An application programming interface (API) can be defined as a set of protocols, routines, and tools for building software applications. An API enforces structure on both sides of a request, and a good API makes it easier for developers to build apps. Over the past few years, there has been a sharp increase in the use of Web-accessible APIs. Twitter, Google and Facebook handle billions of API requests every day. Others are steadily joining the API movement: ProgrammableWeb.com provides a directory listing nearly 10,000 different APIs, and even provides an “API for APIs.”
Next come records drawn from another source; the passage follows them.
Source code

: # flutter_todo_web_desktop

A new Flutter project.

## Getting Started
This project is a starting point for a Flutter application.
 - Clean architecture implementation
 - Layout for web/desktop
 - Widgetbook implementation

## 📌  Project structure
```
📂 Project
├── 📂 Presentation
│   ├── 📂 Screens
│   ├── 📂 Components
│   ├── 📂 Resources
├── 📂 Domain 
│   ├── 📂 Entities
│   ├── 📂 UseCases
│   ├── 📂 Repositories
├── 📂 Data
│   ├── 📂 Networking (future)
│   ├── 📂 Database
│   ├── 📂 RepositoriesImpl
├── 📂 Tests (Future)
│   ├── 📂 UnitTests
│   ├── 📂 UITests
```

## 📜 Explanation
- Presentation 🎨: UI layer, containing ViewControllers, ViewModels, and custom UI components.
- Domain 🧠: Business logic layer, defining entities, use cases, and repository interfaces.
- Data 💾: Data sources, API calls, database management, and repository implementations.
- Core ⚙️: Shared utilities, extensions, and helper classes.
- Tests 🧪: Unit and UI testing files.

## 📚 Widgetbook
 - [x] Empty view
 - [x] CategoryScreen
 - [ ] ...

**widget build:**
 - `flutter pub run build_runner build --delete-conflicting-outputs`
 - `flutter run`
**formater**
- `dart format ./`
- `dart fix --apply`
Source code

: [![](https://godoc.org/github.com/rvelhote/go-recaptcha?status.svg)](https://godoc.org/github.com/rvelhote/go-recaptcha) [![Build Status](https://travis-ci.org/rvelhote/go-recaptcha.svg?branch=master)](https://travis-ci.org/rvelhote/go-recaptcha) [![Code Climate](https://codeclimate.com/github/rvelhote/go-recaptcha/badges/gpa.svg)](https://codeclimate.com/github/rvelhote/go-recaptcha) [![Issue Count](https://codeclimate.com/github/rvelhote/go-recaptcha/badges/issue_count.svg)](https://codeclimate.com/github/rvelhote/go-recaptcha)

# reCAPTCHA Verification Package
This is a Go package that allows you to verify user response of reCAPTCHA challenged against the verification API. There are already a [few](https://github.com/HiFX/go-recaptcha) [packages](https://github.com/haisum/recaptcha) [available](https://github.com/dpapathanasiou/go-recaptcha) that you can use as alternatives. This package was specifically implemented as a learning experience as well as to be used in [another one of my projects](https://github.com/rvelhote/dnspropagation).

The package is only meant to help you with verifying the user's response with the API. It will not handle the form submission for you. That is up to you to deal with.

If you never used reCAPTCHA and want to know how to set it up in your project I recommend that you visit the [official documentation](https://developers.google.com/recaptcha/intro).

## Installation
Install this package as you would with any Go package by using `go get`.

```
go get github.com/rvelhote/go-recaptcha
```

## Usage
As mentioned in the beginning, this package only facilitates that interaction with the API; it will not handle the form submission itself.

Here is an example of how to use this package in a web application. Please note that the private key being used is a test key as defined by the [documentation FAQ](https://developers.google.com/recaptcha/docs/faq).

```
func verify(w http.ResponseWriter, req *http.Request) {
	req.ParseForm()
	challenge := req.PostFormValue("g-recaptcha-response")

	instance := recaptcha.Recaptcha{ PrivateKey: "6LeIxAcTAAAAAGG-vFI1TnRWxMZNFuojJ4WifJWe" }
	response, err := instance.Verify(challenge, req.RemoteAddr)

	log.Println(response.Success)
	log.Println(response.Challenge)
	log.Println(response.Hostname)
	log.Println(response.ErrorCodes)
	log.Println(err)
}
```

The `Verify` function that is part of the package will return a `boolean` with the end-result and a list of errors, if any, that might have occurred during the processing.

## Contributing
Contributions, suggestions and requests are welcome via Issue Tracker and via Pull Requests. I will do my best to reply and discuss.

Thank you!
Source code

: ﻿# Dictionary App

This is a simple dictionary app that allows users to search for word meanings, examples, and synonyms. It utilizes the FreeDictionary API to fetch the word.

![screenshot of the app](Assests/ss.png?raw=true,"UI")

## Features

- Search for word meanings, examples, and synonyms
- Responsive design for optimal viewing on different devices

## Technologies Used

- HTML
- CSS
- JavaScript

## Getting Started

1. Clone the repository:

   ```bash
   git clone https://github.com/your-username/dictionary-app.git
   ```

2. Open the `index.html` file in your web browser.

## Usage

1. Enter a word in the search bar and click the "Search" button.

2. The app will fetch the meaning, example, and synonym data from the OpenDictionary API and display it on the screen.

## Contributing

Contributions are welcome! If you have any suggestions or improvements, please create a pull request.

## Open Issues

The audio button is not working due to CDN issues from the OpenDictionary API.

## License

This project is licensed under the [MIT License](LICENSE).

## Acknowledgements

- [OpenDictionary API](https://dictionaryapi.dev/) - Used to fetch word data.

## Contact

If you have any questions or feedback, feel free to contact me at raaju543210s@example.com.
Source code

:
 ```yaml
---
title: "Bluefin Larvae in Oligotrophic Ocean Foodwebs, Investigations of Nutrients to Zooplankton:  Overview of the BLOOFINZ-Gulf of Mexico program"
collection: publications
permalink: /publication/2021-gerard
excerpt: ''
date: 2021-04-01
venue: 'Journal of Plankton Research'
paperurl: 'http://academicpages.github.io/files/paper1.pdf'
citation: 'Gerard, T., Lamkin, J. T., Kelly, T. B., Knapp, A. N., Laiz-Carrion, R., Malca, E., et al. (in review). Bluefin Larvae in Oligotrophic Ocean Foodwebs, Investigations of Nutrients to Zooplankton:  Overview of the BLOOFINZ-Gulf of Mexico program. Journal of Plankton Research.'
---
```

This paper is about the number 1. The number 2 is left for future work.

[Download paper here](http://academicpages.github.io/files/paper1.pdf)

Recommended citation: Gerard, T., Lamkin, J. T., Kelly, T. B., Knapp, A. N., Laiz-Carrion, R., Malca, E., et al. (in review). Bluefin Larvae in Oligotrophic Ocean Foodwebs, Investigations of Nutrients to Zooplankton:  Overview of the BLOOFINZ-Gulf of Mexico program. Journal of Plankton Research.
Why the astounding growth? Mobile applications are driving much of the increase, but the bottom line is that APIs are unleashing an incredible amount of creativity by enabling software developers to build amazingly powerful applications — while letting others manage the underlying IT infrastructure. Additionally, the developer is shielded from the complexities of the service implemented behind the APIs, while a pay-as-you-go pricing model further reduces barriers to entry.
Enterprises are moving toward Web-accessible APIs, albeit at a slower pace. Data security is a key concern, as is the risk of adding external dependencies. As a result, there are many companies offering API management services now. These services are offered in on-premise, cloud and hybrid flavors — and are helping to speed the adoption rate of APIs by enterprises. Common features include access portals, development tools, security, analytics and more. Additionally, there are several open-source solutions available. Ultimately, enterprises will embrace APIs from proven, trusted, providers of enterprise-grade solutions and services.
Is your enterprise leveraging the power of Web-accessible APIs yet? If not, it’s time to start thinking about it. Do your business partners offer secure, reliable, managed APIs? If not, make sure it’s on their roadmap. By all accounts, the Age of the API is upon us.